Barbemuche fit la grimace et parut hésiter.
– Est-ce un lieu convenable ? fit-il.
Vu son attitude glaciale et réservée, sa parole rare, son sourire discret, et vu surtout sa chaîne à breloques et sa montre, Colline s’était imaginé que Barbemuche était employé dans une ambassade, et il pensa qu’il craignait de se compromettre en entrant dans un cabaret.
– Il n’y a pas de danger que nous soyons vus, dit-il ; à cette heure, tout le corps diplomatique est couché.
Barbemuche se décida à entrer ; mais, au fond de l’âme, il aurait bien voulu avoir un faux nez. Pour plus de sûreté, il demanda un cabinet et eut soin d’attacher une serviette aux carreaux de la porte vitrée. Ces précautions prises, il parut moins inquiet et fit venir un bol de punch. Excité un peu par la chaleur du breuvage, Barbemuche devint plus communicatif ; et, après avoir donné quelques détails sur lui-même, il osa articuler l’espérance qu’il avait conçue de faire officiellement partie de la Société des bohèmes, et il sollicitait l’appui de Colline pour l’aider dans la réussite de ce dessein ambitieux.

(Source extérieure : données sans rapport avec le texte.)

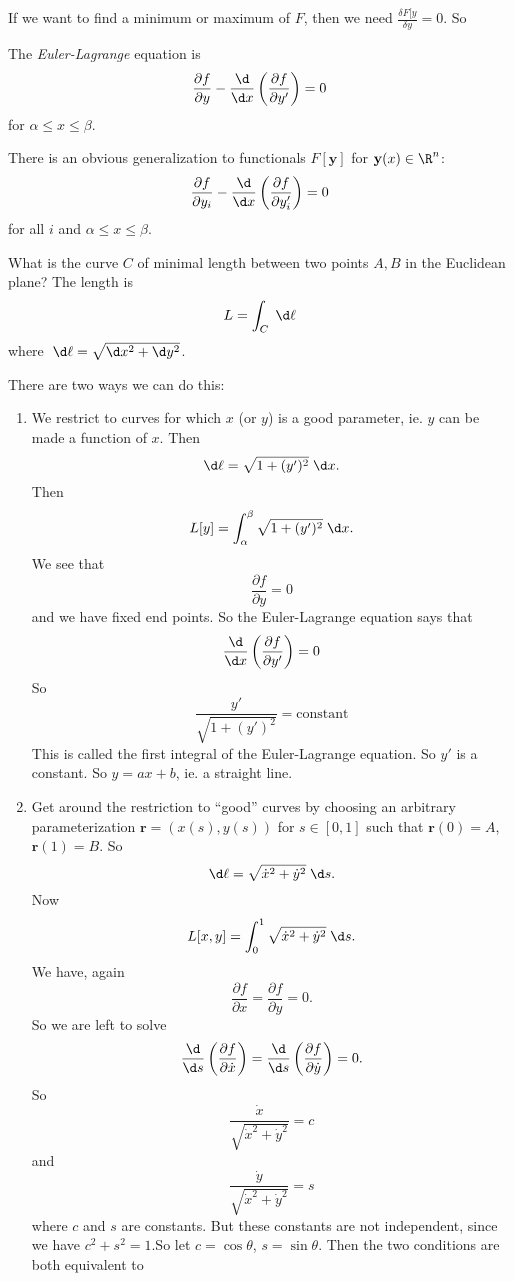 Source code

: \documentclass[a4paper]{article}
\begin{document}
If we want to find a minimum or maximum of $F$, then we need $\frac{\delta F[y}{\delta y} = 0$. So
\begin{defi}
  The \emph{Euler-Lagrange} equation is
  \[
    \frac{\partial f}{\partial y} - \frac{\d}{\d x}\left(\frac{\partial f}{\partial  y'}\right) = 0
  \]
  for $\alpha \leq x \leq \beta$.
\end{defi}
There is an obvious generalization to functionals $F[\mathbf{y}]$  for $\mathbf{y}(x) \in \R^n$:
\[
  \frac{\partial f}{\partial y_i} - \frac{\d }{\d x}\left(\frac{\partial f}{\partial y_i'}\right) = 0
\]
for all $i$ and $\alpha \leq x \leq \beta$.
\begin{eg}
  What is the curve $C$ of minimal length between two points $A, B$ in the Euclidean plane? The length is
  \[
    L = \int_C \;\d \ell
  \]
  where $\;\d \ell = \sqrt{\d x^2 + \d y^2}$.

  There are two ways we can do this:
  \begin{enumerate}
    \item We restrict to curves for which $x$ (or $y$) is a good parameter, ie. $y$ can be made a function of $x$. Then
      \[
        \d \ell = \sqrt{1 + (y')^2}\;\d x.
      \]
      Then
      \[
        L[y] = \int_\alpha^\beta \sqrt{1 + (y')^2}\;\d x.
      \]
      We see that
      \[
        \frac{\partial f}{\partial y} = 0
      \]
      and we have fixed end points. So the Euler-Lagrange equation says that
      \[
        \frac{\d}{\d x} \left(\frac{\partial f}{\partial y'}\right) = 0
      \]
      So
      \[
        \frac{y'}{\sqrt{1 + (y')^2}} = \text{constant}
      \]
      This is called the first integral of the Euler-Lagrange equation. So $y'$ is a constant. So $y = ax + b$, ie. a straight line.
    \item Get around the restriction to ``good'' curves by choosing an arbitrary parameterization $\mathbf{r} = (x(s), y(s))$ for $s\in [0, 1]$ such that $\mathbf{r}(0) = A$, $\mathbf{r}(1) = B$. So
      \[
        \d \ell = \sqrt{\dot x^2 + \dot y^2}\;\d s.
      \]
      Now
      \[
        L[x, y] = \int_0^1 \sqrt{\dot x^2 + \dot y^2} \;\d s.
      \]
      We have, again
      \[
        \frac{\partial f}{\partial x} = \frac{\partial f}{\partial y} = 0.
      \]
      So we are left to solve
      \[
        \frac{\d }{\d s}\left(\frac{\partial f}{\partial \dot x}\right) = \frac{\d }{\d s}\left(\frac{\partial f}{\partial \dot y}\right)  = 0.
      \]
      So
      \[
        \frac{\dot x}{\sqrt{\dot x^2 + \dot y^2}} = c
      \]
      and
      \[
        \frac{\dot y}{\sqrt{\dot x^2 + \dot y^2}} = s
      \]
      where $c$ and $s$ are constants. But these constants are not independent, since we have $c^2 + s^2 = 1$.So let $c = \cos \theta$, $s = \sin \theta$. Then the two conditions are both equivalent to
       

\end{enumerate}
\end{eg}
\end{document}
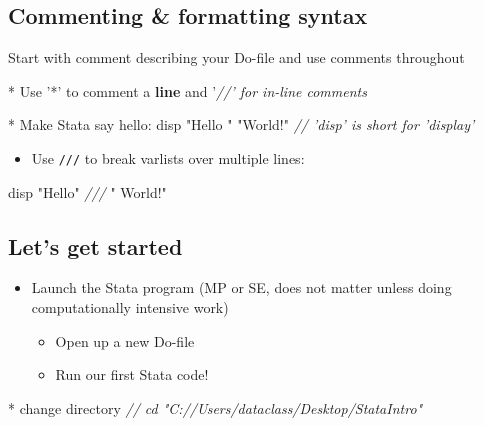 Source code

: \documentclass[]{book}
\newenvironment{Shaded}{\begin{snugshade}}{\end{snugshade}}
\newcommand{\CommentTok}[1]{\textcolor[rgb]{0.56,0.35,0.01}{\textit{#1}}}
\newcommand{\KeywordTok}[1]{\textcolor[rgb]{0.13,0.29,0.53}{\textbf{#1}}}
\newcommand{\NormalTok}[1]{#1}
\newcommand{\StringTok}[1]{\textcolor[rgb]{0.31,0.60,0.02}{#1}}
\providecommand{\tightlist}{%
  \setlength{\itemsep}{0pt}\setlength{\parskip}{0pt}}
\begin{document}
\hypertarget{commenting-formatting-syntax}{%
\subsection{Commenting \& formatting syntax}\label{commenting-formatting-syntax}}

Start with comment describing your Do-file and use comments throughout

\begin{Shaded}
\begin{Highlighting}[]
\NormalTok{* Use '*' to comment a }\KeywordTok{line}\NormalTok{ and '}\CommentTok{//' for in-line comments}

\NormalTok{* Make Stata say hello:}
\NormalTok{disp }\StringTok{"Hello "} \StringTok{"World!"} \CommentTok{// 'disp' is short for 'display'}
\end{Highlighting}
\end{Shaded}

\begin{itemize}
\tightlist
\item
  Use \texttt{///} to break varlists over multiple lines:
\end{itemize}

\begin{Shaded}
\begin{Highlighting}[]
\NormalTok{disp }\StringTok{"Hello"} \CommentTok{///}
     \StringTok{" World!"}
\end{Highlighting}
\end{Shaded}

\hypertarget{lets-get-started}{%
\subsection{Let's get started}\label{lets-get-started}}

\begin{itemize}
\tightlist
\item
  Launch the Stata program (MP or SE, does not matter unless doing computationally intensive work)

  \begin{itemize}
  \tightlist
  \item
    Open up a new Do-file
  \item
    Run our first Stata code!
  \end{itemize}
\end{itemize}

\begin{Shaded}
\begin{Highlighting}[]
\NormalTok{* change directory}
\CommentTok{// cd "C://Users/dataclass/Desktop/StataIntro"}
\end{Highlighting}
\end{Shaded}
\end{document}
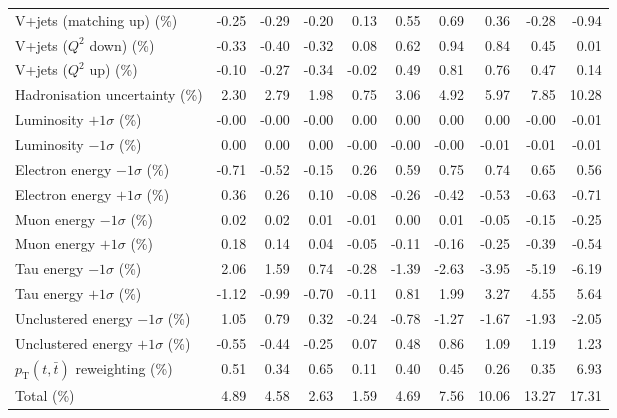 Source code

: \begin{table}[htbp]
{\begin{tabular}{lrrrrrrrrr}
V+jets (matching up) (\%) & -0.25 & -0.29 & -0.20 & 0.13 & 0.55 & 0.69 & 0.36 & -0.28 & -0.94 \\ 
V+jets ($Q^{2}$ down) (\%) & -0.33 & -0.40 & -0.32 & 0.08 & 0.62 & 0.94 & 0.84 & 0.45 & 0.01 \\ 
V+jets ($Q^{2}$ up) (\%) & -0.10 & -0.27 & -0.34 & -0.02 & 0.49 & 0.81 & 0.76 & 0.47 & 0.14 \\ 
Hadronisation uncertainty (\%) & 2.30 & 2.79 & 1.98 & 0.75 & 3.06 & 4.92 & 5.97 & 7.85 & 10.28 \\ 
Luminosity $+1\sigma$ (\%) & -0.00 & -0.00 & -0.00 & 0.00 & 0.00 & 0.00 & 0.00 & -0.00 & -0.01 \\ 
Luminosity $-1\sigma$ (\%) & 0.00 & 0.00 & 0.00 & -0.00 & -0.00 & -0.00 & -0.01 & -0.01 & -0.01 \\ 
Electron energy $-1\sigma$ (\%) & -0.71 & -0.52 & -0.15 & 0.26 & 0.59 & 0.75 & 0.74 & 0.65 & 0.56 \\ 
Electron energy $+1\sigma$ (\%) & 0.36 & 0.26 & 0.10 & -0.08 & -0.26 & -0.42 & -0.53 & -0.63 & -0.71 \\ 
Muon energy $-1\sigma$ (\%) & 0.02 & 0.02 & 0.01 & -0.01 & 0.00 & 0.01 & -0.05 & -0.15 & -0.25 \\ 
Muon energy $+1\sigma$ (\%) & 0.18 & 0.14 & 0.04 & -0.05 & -0.11 & -0.16 & -0.25 & -0.39 & -0.54 \\ 
Tau energy $-1\sigma$ (\%) & 2.06 & 1.59 & 0.74 & -0.28 & -1.39 & -2.63 & -3.95 & -5.19 & -6.19 \\ 
Tau energy $+1\sigma$ (\%) & -1.12 & -0.99 & -0.70 & -0.11 & 0.81 & 1.99 & 3.27 & 4.55 & 5.64 \\ 
Unclustered energy $-1\sigma$ (\%) & 1.05 & 0.79 & 0.32 & -0.24 & -0.78 & -1.27 & -1.67 & -1.93 & -2.05 \\ 
Unclustered energy $+1\sigma$ (\%) & -0.55 & -0.44 & -0.25 & 0.07 & 0.48 & 0.86 & 1.09 & 1.19 & 1.23 \\ 
$p_\mathrm{T}(t,\bar{t})$ reweighting (\%) & 0.51 & 0.34 & 0.65 & 0.11 & 0.40 & 0.45 & 0.26 & 0.35 & 6.93 \\ 
\hline 
Total (\%) & 4.89  & 4.58  & 2.63  & 1.59  & 4.69  & 7.56  & 10.06  & 13.27  & 17.31 \\ 
\hline 
\end{tabular}
}
\end{table}

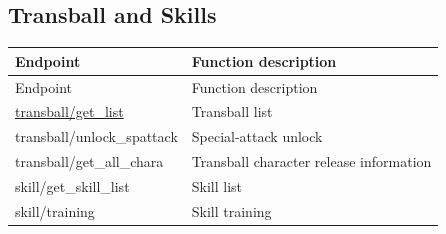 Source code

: \subsection{Transball and Skills}

\begin{longtable}{>{\ttfamily}p{}p{}}
\toprule
Endpoint & Function description \\
\midrule
\endfirsthead%

\toprule
Endpoint & Function description \\
\midrule
\endhead%

\hyperref[subsec:api_transball_get_list]
    {transball/get\_list}
    & Transball list \\

transball/unlock\_spattack
    & Special-attack unlock \\

transball/get\_all\_chara
    & Transball character release information \\

skill/get\_skill\_list
    & Skill list \\

skill/training
    & Skill training \\

\bottomrule
\end{longtable} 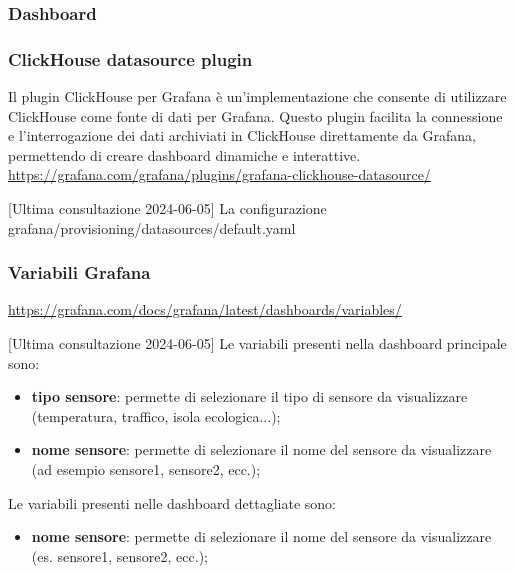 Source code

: \subsubsection{Dashboard}

\subsubsection{ClickHouse datasource plugin}
Il plugin ClickHouse per Grafana è un'implementazione che consente di utilizzare ClickHouse come fonte di dati per Grafana. Questo plugin facilita la connessione e l'interrogazione dei dati archiviati in ClickHouse direttamente da Grafana, permettendo di creare dashboard dinamiche e interattive.
\url{https://grafana.com/grafana/plugins/grafana-clickhouse-datasource/}

[Ultima consultazione 2024-06-05]
La configurazione  grafana/provisioning/datasources/default.yaml


\subsubsection{Variabili Grafana}
\url{https://grafana.com/docs/grafana/latest/dashboards/variables/}

[Ultima consultazione 2024-06-05]
Le variabili presenti nella dashboard principale sono:
\begin{itemize}
	\item \textbf{tipo sensore}: permette di selezionare il tipo di sensore da visualizzare (temperatura, traffico, isola ecologica...);
	\item \textbf{nome sensore}: permette di selezionare il nome del sensore da visualizzare (ad esempio sensore1, sensore2, ecc.); %
\end{itemize}
Le variabili presenti nelle dashboard dettagliate sono:
\begin{itemize}
	\item \textbf{nome sensore}: permette di selezionare il nome del sensore da visualizzare (es. sensore1, sensore2, ecc.);
\end{itemize}

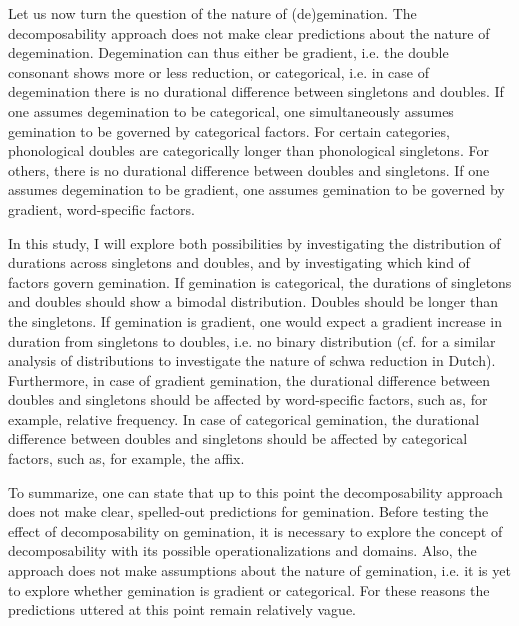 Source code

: {%
Let us now turn the question of the nature of (de)gemination. The decomposability approach does not make clear predictions about the nature of degemination. Degemination can thus either be gradient, i.e. the double consonant shows more or less reduction, or categorical, i.e. in case of degemination there is no durational difference between singletons and doubles. %
If one assumes degemination to be categorical, one simultaneously assumes gemination to be governed by categorical factors. For certain categories, phonological doubles are categorically longer than phonological singletons. For others, there is no durational difference between doubles and singletons. 
If one assumes degemination to be gradient, one assumes gemination to be governed by gradient, word-specific factors.

In this study, I will explore both possibilities by investigating the distribution of durations across singletons and doubles, and by investigating which kind of factors govern gemination. %
If gemination is categorical, the durations of singletons and doubles should show a bimodal distribution. Doubles should be longer than the singletons. If gemination is gradient, one would expect a gradient increase in duration from singletons to doubles, i.e. no binary distribution (cf.  \cite{Hanique.06.03.2013} for a similar analysis of distributions to investigate the nature of schwa reduction in Dutch). Furthermore, in case of gradient gemination, the durational difference between doubles and singletons should be affected by word-specific factors, such as, for example, relative frequency. In case of categorical gemination, the durational difference between doubles and singletons should be affected by categorical factors, such as, for example, the affix.
 


To summarize, one can state that up to this point the decomposability approach does not make clear, spelled-out predictions for gemination. Before testing the effect of decomposability on gemination, it is necessary to explore the concept of decomposability with its possible operationalizations and domains. Also, the approach does not make assumptions about the nature of gemination, i.e. it is yet to explore whether gemination is gradient or categorical. 
For these reasons the predictions uttered at this point remain relatively vague. 

}
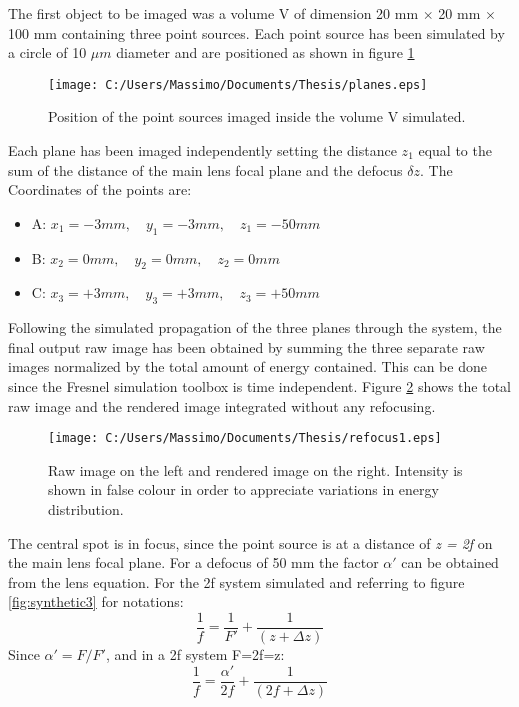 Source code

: The first object to be imaged was a volume V of dimension 20 mm $\times$ 20 mm $\times$ 100 mm containing three point sources. Each point source has been simulated by a circle of 10 $\mu m$ diameter and are positioned as shown in figure \ref{fig:volumepoint}
\begin{figure}[H]
	\centering
	\texttt{[image: C:/Users/Massimo/Documents/Thesis/planes.eps]}
	\caption{\label{fig:volumepoint} Position of the point sources imaged inside the volume V simulated. }
\end{figure}
Each plane has been imaged independently setting the distance $z_1$ equal to the sum of the distance of the main lens focal plane and the defocus $\delta z$. The Coordinates of the points are: 
\begin{itemize}
	\item A: $x_1 = -3 mm , \quad y_1 = -3 mm , \quad z_1 = -50 mm$
	\item B: $x_2 = 0 mm, \quad y_2 = 0 mm, \quad z_2 = 0 mm$ 
	\item C: $x_3 = +3 mm , \quad y_3 = +3 mm, \quad z_3 = +50 mm$
	\end{itemize} 
Following the simulated propagation of the three planes through the system, the final output raw image has been obtained by summing the three separate raw images normalized by the total amount of energy contained. This can be done since the Fresnel simulation toolbox is time independent. Figure \ref{fig:rawandimage} shows the total raw image and the rendered image integrated without any refocusing.
\begin{figure}[H]
	\centering
	\texttt{[image: C:/Users/Massimo/Documents/Thesis/refocus1.eps]}
	\caption{\label{fig:rawandimage} Raw image on the left and rendered image on the right. Intensity is shown in false colour in order to appreciate variations in energy distribution. }
\end{figure}
The central spot is in focus, since the point source is at a distance of \textit{z = 2f} on the main lens focal plane.
For a defocus of 50 mm the factor $ \alpha'$ can be obtained from the lens equation. For the 2f system simulated and referring to figure \ref{fig:synthetic3} for notations:
\begin{equation}
\label{eq:alpha1}
\dfrac{1}{f} =\dfrac{1}{F'}+\dfrac{1}{(z+\Delta z)} 	
\end{equation}
Since $ \alpha' = F/F'$, and in a 2f system F=2f=z:
\begin{equation}
\label{eq:alpha2}
\dfrac{1}{f} =\dfrac{ \alpha'}{2f}+\dfrac{1}{(2f+\Delta z)} 	
\end{equation}
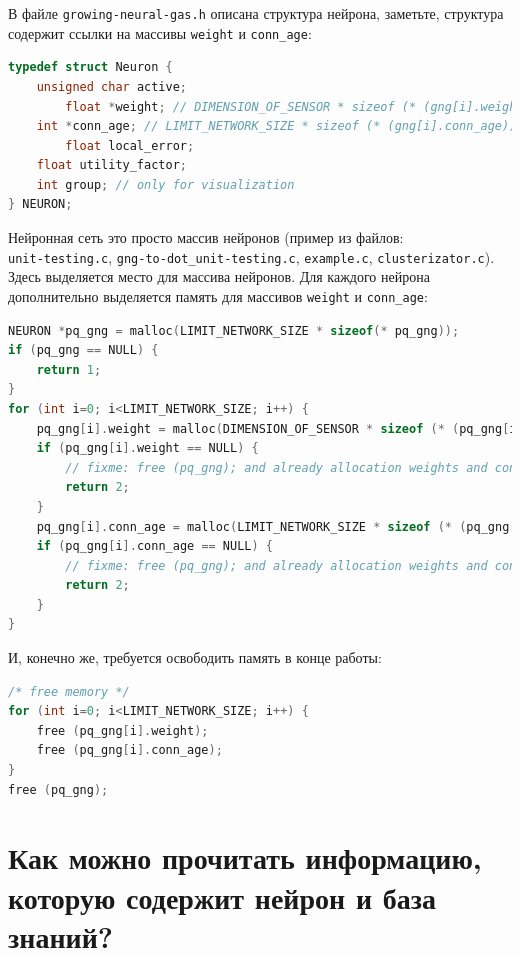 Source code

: \documentclass[unicode, 12pt, a4paper,oneside,fleqn]{article}
\begin{document}
В файле \verb'growing-neural-gas.h' описана структура нейрона,
заметьте, структура содержит ссылки на массивы \verb'weight' и
\verb'conn_age':

\begin{lstlisting}[language=C,
  caption={Описание структуры нейрона},
  captionpos=b,
  label={nueron:code}]
typedef struct Neuron {
	unsigned char active;
        float *weight; // DIMENSION_OF_SENSOR * sizeof (* (gng[i].weight))
	int *conn_age; // LIMIT_NETWORK_SIZE * sizeof (* (gng[i].conn_age))
        float local_error;
	float utility_factor;
	int group; // only for visualization
} NEURON;
\end{lstlisting}


Нейронная сеть это просто массив нейронов (пример из файлов:\\
\verb'unit-testing.c', \verb'gng-to-dot_unit-testing.c',
\verb'example.c', \verb'clusterizator.c').  Здесь выделяется место
для массива нейронов.  Для каждого нейрона дополнительно выделяется
память для массивов \verb'weight' и \verb'conn_age':

\begin{lstlisting}[language=C,
  caption={Выделение памяти},
  captionpos=b,
  label={malloc:code},
  linewidth=14cm]
NEURON *pq_gng = malloc(LIMIT_NETWORK_SIZE * sizeof(* pq_gng));
if (pq_gng == NULL) {
	return 1;
}
for (int i=0; i<LIMIT_NETWORK_SIZE; i++) {
	pq_gng[i].weight = malloc(DIMENSION_OF_SENSOR * sizeof (* (pq_gng[i].weight)));
	if (pq_gng[i].weight == NULL) {
		// fixme: free (pq_gng); and already allocation weights and conn_ages
		return 2;
	}
	pq_gng[i].conn_age = malloc(LIMIT_NETWORK_SIZE * sizeof (* (pq_gng[i].conn_age)));
	if (pq_gng[i].conn_age == NULL) {
		// fixme: free (pq_gng); and already allocation weights and conn_ages
		return 2;
	}
}
\end{lstlisting}

И, конечно же, требуется освободить память в конце работы:
\begin{lstlisting}[language=C,
  caption={Освобождение памяти},
  captionpos=b,
  label={free:code}]
/* free memory */
for (int i=0; i<LIMIT_NETWORK_SIZE; i++) {
	free (pq_gng[i].weight);
	free (pq_gng[i].conn_age);
}
free (pq_gng);
\end{lstlisting}



\clearpage
\section{Как можно прочитать информацию, которую содержит нейрон и база знаний?}
\end{document}
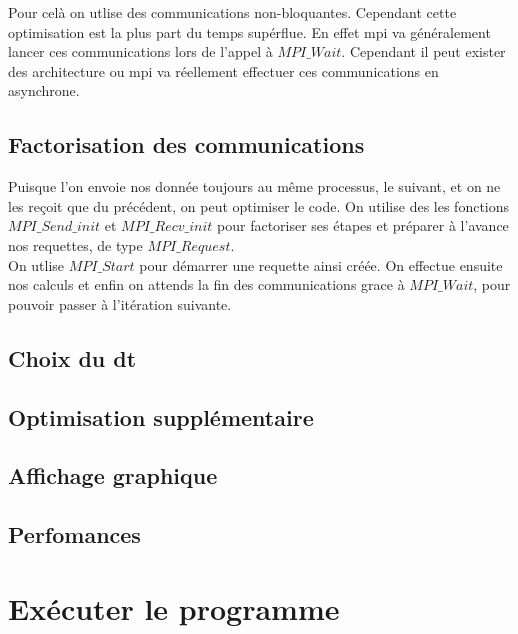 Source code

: \documentclass[paper=a4, fontsize=11pt]{scrartcl} %
\numberwithin{equation}{section} %
\numberwithin{figure}{section} %
\numberwithin{table}{section} %
\begin{document}
Pour celà on utlise des communications non-bloquantes. Cependant cette
optimisation est la plus part du temps supérflue. En effet mpi va
généralement lancer ces communications lors de l'appel à
$MPI\_Wait$. Cependant il peut exister des architecture ou mpi va
réellement effectuer ces communications en asynchrone.


\subsection{Factorisation des communications}
Puisque l'on envoie nos donnée toujours au même processus, le suivant,
et on ne les reçoit que du précédent, on peut optimiser le code. On
utilise des les fonctions $MPI\_Send\_init$ et $MPI\_Recv\_init$ pour
factoriser ses étapes et préparer à l'avance nos requettes, de type
$MPI\_Request$.\\ On utlise $MPI\_Start$ pour démarrer une requette
ainsi créée. On effectue ensuite nos calculs et enfin on attends la
fin des communications grace à $MPI\_Wait$, pour pouvoir passer à
l'itération suivante.


\subsection{Choix du dt}

\subsection{Optimisation supplémentaire}


\subsection{Affichage graphique}

\subsection{Perfomances}


\section{Exécuter le programme}
\end{document}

Colline répondit que pour son compte il se tenait tout à la disposition de Barbemuche, mais qu’il ne pouvait cependant rien assurer d’une manière absolue.
– Je vous promets ma voix, dit-il, mais je ne puis prendre sur moi de disposer de celle de mes camarades.
– Mais, fit Barbemuche, pour quelles raisons refuseraient-ils de m’admettre parmi eux ?
Colline déposa sur la table le verre qu’il se disposait à porter à sa bouche, et d’un air très sérieux parla à peu près ainsi à l’audacieux Carolus :
– Vous cultivez les beaux-arts ? demanda Colline.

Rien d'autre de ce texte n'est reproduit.